Setting the gradient of the objective function with respect to \(\bmu\) and \(\bSigma^{-1}\) to zero leads to \[ \begin{aligned} \frac{1}{T}\sum_{t=1}^T (\bm{x} - \bmu) &= \bm{0},\\ -\bSigma + \frac{1}{T}\sum_{t=1}^T (\bm{x}_t - \bmu)(\bm{x}_t - \bmu)^\T &= \bm{0}, \end{aligned} \] which results in the following estimators for \(\bmu\) and \(\bSigma\): \[\begin{equation} \begin{aligned} \hat{\bmu} &= \frac{1}{T}\sum_{t=1}^T \bm{x}_t,\\ \hat{\bSigma} &= \frac{1}{T}\sum_{t=1}^T (\bm{x}_t - \bmu)(\bm{x}_t - \bmu)^\T. \end{aligned} \tag{3.5} \end{equation}\] Interestingly, these estimators coincide with the sample estimators in (3.2) and (3.3), apart from the factor \(1/T\) instead of the factor \(1/(T - 1)\).
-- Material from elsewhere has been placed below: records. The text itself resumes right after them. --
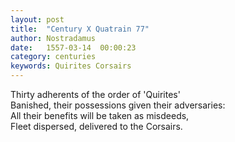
 ```yaml
---
layout: post
title:  "Century X Quatrain 77"
author: Nostradamus
date:   1557-03-14  00:00:23
category: centuries
keywords: Quirites Corsairs
---
```

Thirty adherents of the order of 'Quirites'  
Banished, their possessions given their adversaries:  
All their benefits will be taken as misdeeds,  
Fleet dispersed, delivered to the Corsairs.
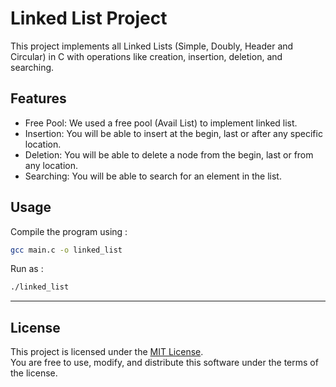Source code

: # Linked List Project
This project implements all Linked Lists (Simple, Doubly, Header and Circular)
in C with operations like creation, insertion, deletion, and searching.

## Features
- Free Pool: We used a free pool (Avail List) to implement linked list.
- Insertion: You will be able to insert at the begin, last or after any specific location.
- Deletion: You will be able to delete a node from the begin, last or from any location.
- Searching: You will be able to search for an element in the list.

## Usage
Compile the program using :
```bash
gcc main.c -o linked_list
```
Run as :
```bash
./linked_list
```
---
## License
This project is licensed under the [MIT License](LICENSE).  
You are free to use, modify, and distribute this software under the terms of the license.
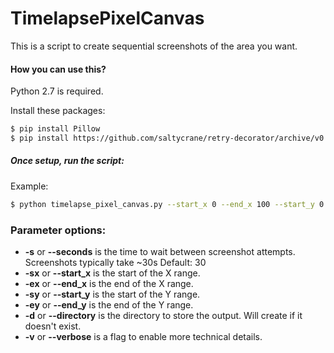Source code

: # TimelapsePixelCanvas

This is a script to create sequential screenshots of the area you want.
#### How you can use this?

Python 2.7 is required.

Install these packages:
```bash
$ pip install Pillow
$ pip install https://github.com/saltycrane/retry-decorator/archive/v0.1.2.tar.gz
```

##### Once setup, run the script:

Example:
```bash
$ python timelapse_pixel_canvas.py --start_x 0 --end_x 100 --start_y 0 --end_y 100 -s 20
```

### Parameter options: 

* **-s** or **--seconds** is the time to wait between screenshot attempts. Screenshots typically take ~30s Default: 30
* **-sx** or **--start_x** is the start of the X range.
* **-ex** or **--end_x** is the end of the X range.
* **-sy** or **--start_y** is the start of the Y range.
* **-ey** or **--end_y** is the end of the Y range.
* **-d** or **--directory** is the directory to store the output. Will create if it doesn't exist.
* **-v** or **--verbose** is a flag to enable more technical details.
The ML estimator of the covariance matrix is biased since \(\E\big[\hat{\bSigma}\big] = \left(1 - \frac{1}{T}\right)\bSigma;\) however, it is asymptotically unbiased as \(T \rightarrow \infty\) (as already expected from the asymptotic optimality of ML).
At first, it may seem that we have not achieved anything new, since we had already derived the same estimators from the perspective of sample estimators and from the perspective of least squares. However, after more careful thought, we have actually learned that the sample estimators are optimal when the data is Gaussian distributed, but not otherwise. That is, when the data has a different distribution, the optimal ML estimators can be expected to be different, as explored later in Section 3.5.
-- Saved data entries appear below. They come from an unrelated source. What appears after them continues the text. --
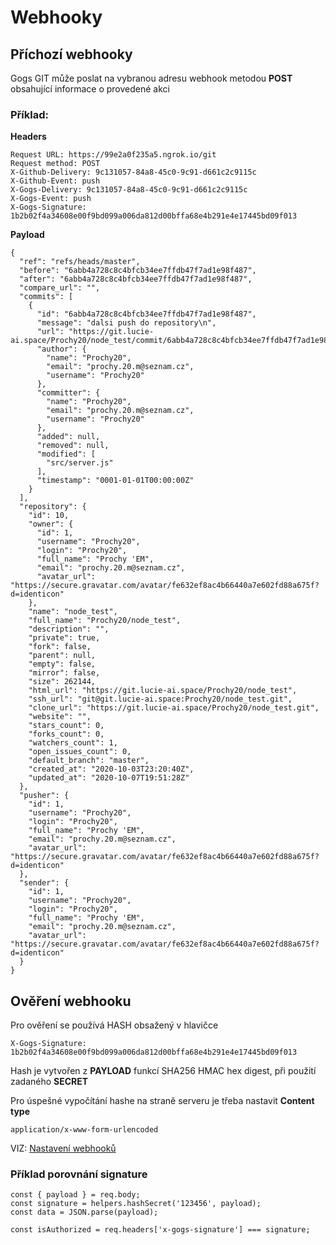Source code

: # Webhooky
## Příchozí webhooky

Gogs GIT může poslat na vybranou adresu webhook metodou **POST** obsahující informace o provedené akci

### Příklad:

**Headers**
```
Request URL: https://99e2a0f235a5.ngrok.io/git
Request method: POST
X-Github-Delivery: 9c131057-84a8-45c0-9c91-d661c2c9115c
X-Github-Event: push
X-Gogs-Delivery: 9c131057-84a8-45c0-9c91-d661c2c9115c
X-Gogs-Event: push
X-Gogs-Signature: 1b2b02f4a34608e00f9bd099a006da812d00bffa68e4b291e4e17445bd09f013
```
**Payload**
```
{
  "ref": "refs/heads/master",
  "before": "6abb4a728c8c4bfcb34ee7ffdb47f7ad1e98f487",
  "after": "6abb4a728c8c4bfcb34ee7ffdb47f7ad1e98f487",
  "compare_url": "",
  "commits": [
    {
      "id": "6abb4a728c8c4bfcb34ee7ffdb47f7ad1e98f487",
      "message": "dalsi push do repository\n",
      "url": "https://git.lucie-ai.space/Prochy20/node_test/commit/6abb4a728c8c4bfcb34ee7ffdb47f7ad1e98f487",
      "author": {
        "name": "Prochy20",
        "email": "prochy.20.m@seznam.cz",
        "username": "Prochy20"
      },
      "committer": {
        "name": "Prochy20",
        "email": "prochy.20.m@seznam.cz",
        "username": "Prochy20"
      },
      "added": null,
      "removed": null,
      "modified": [
        "src/server.js"
      ],
      "timestamp": "0001-01-01T00:00:00Z"
    }
  ],
  "repository": {
    "id": 10,
    "owner": {
      "id": 1,
      "username": "Prochy20",
      "login": "Prochy20",
      "full_name": "Prochy 'EM",
      "email": "prochy.20.m@seznam.cz",
      "avatar_url": "https://secure.gravatar.com/avatar/fe632ef8ac4b66440a7e602fd88a675f?d=identicon"
    },
    "name": "node_test",
    "full_name": "Prochy20/node_test",
    "description": "",
    "private": true,
    "fork": false,
    "parent": null,
    "empty": false,
    "mirror": false,
    "size": 262144,
    "html_url": "https://git.lucie-ai.space/Prochy20/node_test",
    "ssh_url": "git@git.lucie-ai.space:Prochy20/node_test.git",
    "clone_url": "https://git.lucie-ai.space/Prochy20/node_test.git",
    "website": "",
    "stars_count": 0,
    "forks_count": 0,
    "watchers_count": 1,
    "open_issues_count": 0,
    "default_branch": "master",
    "created_at": "2020-10-03T23:20:40Z",
    "updated_at": "2020-10-07T19:51:28Z"
  },
  "pusher": {
    "id": 1,
    "username": "Prochy20",
    "login": "Prochy20",
    "full_name": "Prochy 'EM",
    "email": "prochy.20.m@seznam.cz",
    "avatar_url": "https://secure.gravatar.com/avatar/fe632ef8ac4b66440a7e602fd88a675f?d=identicon"
  },
  "sender": {
    "id": 1,
    "username": "Prochy20",
    "login": "Prochy20",
    "full_name": "Prochy 'EM",
    "email": "prochy.20.m@seznam.cz",
    "avatar_url": "https://secure.gravatar.com/avatar/fe632ef8ac4b66440a7e602fd88a675f?d=identicon"
  }
}
```


## Ověření webhooku

Pro ověření se používá HASH obsažený v hlavičce 

```
X-Gogs-Signature: 1b2b02f4a34608e00f9bd099a006da812d00bffa68e4b291e4e17445bd09f013
```

Hash je vytvořen z **PAYLOAD** funkcí SHA256 HMAC hex digest, při použití zadaného **SECRET**

Pro úspešné vypočítání hashe na straně serveru je třeba nastavit **Content type**
```
application/x-www-form-urlencoded
```

VIZ: [Nastavení webhooků](http://https://git.lucie-ai.space/Lucie-Ai/Documentation/src/master/git/webhooks_settings.md)

### Příklad porovnání signature

```
const { payload } = req.body;
const signature = helpers.hashSecret('123456', payload);
const data = JSON.parse(payload);

const isAuthorized = req.headers['x-gogs-signature'] === signature;
```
3.4.3 Numerical Experiments
Figure 3.6 shows the estimation error of the ML estimators for the mean and covariance matrix as a function of the number of observations \(T\) for synthetic Gaussian and heavy-tailed data. We can observe how the estimation of the covariance matrix \(\bSigma\) becomes much worse for heavy-tailed data, whereas the estimation of the mean \(\bmu\) remains similar.
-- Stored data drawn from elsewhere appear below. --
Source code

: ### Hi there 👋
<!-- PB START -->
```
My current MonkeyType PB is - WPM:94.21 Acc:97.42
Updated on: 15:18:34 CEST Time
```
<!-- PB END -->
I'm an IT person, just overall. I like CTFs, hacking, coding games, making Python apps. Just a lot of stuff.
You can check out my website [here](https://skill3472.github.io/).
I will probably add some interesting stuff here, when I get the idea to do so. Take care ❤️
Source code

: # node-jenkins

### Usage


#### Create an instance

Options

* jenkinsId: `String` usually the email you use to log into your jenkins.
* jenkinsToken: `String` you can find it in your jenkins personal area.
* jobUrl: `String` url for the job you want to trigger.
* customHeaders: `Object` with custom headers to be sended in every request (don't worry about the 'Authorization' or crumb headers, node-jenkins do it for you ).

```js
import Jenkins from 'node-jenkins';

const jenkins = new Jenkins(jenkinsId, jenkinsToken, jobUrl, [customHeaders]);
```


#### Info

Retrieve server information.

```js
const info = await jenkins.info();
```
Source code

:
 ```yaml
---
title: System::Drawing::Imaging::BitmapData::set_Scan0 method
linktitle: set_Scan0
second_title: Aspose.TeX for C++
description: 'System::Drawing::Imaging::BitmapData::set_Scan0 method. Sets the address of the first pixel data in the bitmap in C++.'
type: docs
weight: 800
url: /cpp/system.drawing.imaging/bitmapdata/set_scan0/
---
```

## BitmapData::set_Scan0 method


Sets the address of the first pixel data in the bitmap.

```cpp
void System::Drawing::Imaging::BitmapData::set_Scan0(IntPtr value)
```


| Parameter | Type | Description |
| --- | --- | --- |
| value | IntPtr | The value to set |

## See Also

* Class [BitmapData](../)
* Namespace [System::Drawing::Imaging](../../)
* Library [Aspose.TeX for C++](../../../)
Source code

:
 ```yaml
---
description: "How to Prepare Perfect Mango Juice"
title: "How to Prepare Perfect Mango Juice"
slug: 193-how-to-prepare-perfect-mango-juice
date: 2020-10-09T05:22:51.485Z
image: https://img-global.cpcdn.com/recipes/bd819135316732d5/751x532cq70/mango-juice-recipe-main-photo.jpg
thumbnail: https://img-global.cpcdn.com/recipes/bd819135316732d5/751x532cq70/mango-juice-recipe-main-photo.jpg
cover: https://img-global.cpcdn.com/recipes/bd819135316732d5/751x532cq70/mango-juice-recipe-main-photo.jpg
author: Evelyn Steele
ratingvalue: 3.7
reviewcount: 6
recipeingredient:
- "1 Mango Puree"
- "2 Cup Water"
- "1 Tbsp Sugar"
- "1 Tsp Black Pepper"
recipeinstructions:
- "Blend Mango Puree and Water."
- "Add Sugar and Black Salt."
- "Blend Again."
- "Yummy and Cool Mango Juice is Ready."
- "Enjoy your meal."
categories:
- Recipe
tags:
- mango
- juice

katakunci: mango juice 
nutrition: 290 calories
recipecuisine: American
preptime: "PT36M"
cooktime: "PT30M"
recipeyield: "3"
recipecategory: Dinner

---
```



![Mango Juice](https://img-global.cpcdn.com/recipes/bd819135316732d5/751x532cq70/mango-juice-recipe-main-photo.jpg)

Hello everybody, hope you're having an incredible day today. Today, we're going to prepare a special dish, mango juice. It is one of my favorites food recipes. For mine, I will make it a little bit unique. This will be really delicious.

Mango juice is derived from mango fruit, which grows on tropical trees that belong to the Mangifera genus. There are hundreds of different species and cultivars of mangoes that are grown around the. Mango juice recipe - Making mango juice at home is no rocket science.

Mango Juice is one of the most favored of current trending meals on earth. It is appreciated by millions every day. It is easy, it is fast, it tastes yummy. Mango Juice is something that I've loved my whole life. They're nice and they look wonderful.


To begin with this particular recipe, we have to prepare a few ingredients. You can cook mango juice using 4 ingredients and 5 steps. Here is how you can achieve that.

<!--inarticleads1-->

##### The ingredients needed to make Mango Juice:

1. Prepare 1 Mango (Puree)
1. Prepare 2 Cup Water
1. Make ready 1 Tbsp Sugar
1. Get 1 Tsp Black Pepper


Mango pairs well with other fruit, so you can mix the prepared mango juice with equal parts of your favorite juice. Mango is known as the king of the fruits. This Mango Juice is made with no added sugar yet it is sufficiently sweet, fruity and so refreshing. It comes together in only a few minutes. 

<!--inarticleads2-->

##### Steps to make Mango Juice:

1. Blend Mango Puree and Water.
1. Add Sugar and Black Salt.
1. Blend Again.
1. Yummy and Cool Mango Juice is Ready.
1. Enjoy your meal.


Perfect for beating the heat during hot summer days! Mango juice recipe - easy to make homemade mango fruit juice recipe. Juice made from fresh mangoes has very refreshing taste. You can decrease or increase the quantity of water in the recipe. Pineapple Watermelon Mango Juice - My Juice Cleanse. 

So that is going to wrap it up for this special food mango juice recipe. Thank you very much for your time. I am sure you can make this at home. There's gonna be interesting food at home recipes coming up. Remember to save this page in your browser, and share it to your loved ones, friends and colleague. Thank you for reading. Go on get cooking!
Figure 3.7 examines in more detail the effect of the heavy tails in the estimation error for synthetic data following a \(t\) distribution with degrees of freedom \(\nu\). We can confirm that the error in the estimation of the mean remains the same, whereas the estimation of the covariance matrix becomes worse as the distribution exhibits heavier tails. Nevertheless, we should not forget that the size of the error is one order of magnitude larger for the mean than for the covariance matrix.
References
To be precise, the term \(f(\bm{x}_0)d\bm{x}\) gives the probability of observing \(\bm{x}\) in a region centered around \(\bm{x}_0\) with volume \(d\bm{x}\).↩︎